Eight billion people – a new threshold crossed only 12 years after we reached 7 billion.

According to official estimates, Tuesday was the day the global population reached eight billion people. Recent population spikes, particularly in India and China, grew the number faster than population experts would have predicted fifty years ago, though they may be slowing now.

Population growth is an ever-increasing curve. It took hundreds of thousands or even millions of years for the human population to reach one billion, which is estimated to have happened in 1803. In 1927, after the first World War, we hit 2 billion. Three billion happened in 1960. Four billion was reached in 1974, and many predicted dire global consequences if we ever hit six.

Five billion hit in 1987, and six billion in 1999. Seven billion was in 2011 or 2012, based on different schools of estimation. And yesterday, population science tells us we became eight billion people sharing a planet.
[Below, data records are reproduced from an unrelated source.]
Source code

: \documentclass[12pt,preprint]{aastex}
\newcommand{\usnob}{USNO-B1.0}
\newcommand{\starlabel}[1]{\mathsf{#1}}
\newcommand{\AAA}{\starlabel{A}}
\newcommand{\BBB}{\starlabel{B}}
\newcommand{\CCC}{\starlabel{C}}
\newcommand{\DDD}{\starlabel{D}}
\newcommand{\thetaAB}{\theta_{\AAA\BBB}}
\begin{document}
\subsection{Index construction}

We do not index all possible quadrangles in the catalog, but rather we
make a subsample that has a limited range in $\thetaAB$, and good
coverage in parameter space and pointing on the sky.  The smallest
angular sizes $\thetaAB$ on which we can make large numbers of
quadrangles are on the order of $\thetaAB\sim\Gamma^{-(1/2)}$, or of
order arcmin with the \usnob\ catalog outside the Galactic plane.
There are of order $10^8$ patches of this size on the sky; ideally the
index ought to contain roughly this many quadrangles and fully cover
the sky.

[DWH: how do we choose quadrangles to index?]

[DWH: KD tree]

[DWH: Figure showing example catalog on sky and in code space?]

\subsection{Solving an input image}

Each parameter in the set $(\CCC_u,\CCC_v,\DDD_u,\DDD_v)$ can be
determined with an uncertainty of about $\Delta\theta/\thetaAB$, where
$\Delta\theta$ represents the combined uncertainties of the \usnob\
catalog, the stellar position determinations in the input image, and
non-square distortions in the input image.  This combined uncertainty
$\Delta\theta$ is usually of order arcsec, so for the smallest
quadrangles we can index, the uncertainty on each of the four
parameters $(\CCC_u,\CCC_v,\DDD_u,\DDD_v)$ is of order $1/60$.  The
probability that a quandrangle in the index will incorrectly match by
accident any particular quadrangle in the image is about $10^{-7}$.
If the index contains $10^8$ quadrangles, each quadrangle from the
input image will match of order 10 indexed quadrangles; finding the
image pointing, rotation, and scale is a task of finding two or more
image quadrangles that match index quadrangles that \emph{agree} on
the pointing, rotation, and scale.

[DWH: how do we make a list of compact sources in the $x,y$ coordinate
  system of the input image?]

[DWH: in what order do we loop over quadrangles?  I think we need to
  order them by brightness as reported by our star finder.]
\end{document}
The intervals are important, so let’s list them out:

1b to 2b: 123 years
2b to 3b: 33 years
3b to 4b: 14 years
4b to 5b: 13 years
5b to 6b: 12 years
6b to 7b: 12 or 13 years
7b to 8b: 11 or 10 years

The population growth right now is the lowest it has been since 1950, with less than 1% of growth in 2020, and a UN report estimates we’ll see significantly longer interval between eight billion people and nine billion – almost thirty years. The same report predicts a long population peak in the 2080s of approximately 10.4 billion, and then a potential decline.

Is yesterday literally the day the eight billionth baby was born? No, and there’s no way to assign an actual exact day – there is no global census and it certainly couldn’t be done in real time. But it is important to mark the statistical milestone, all the same, and consider what it means.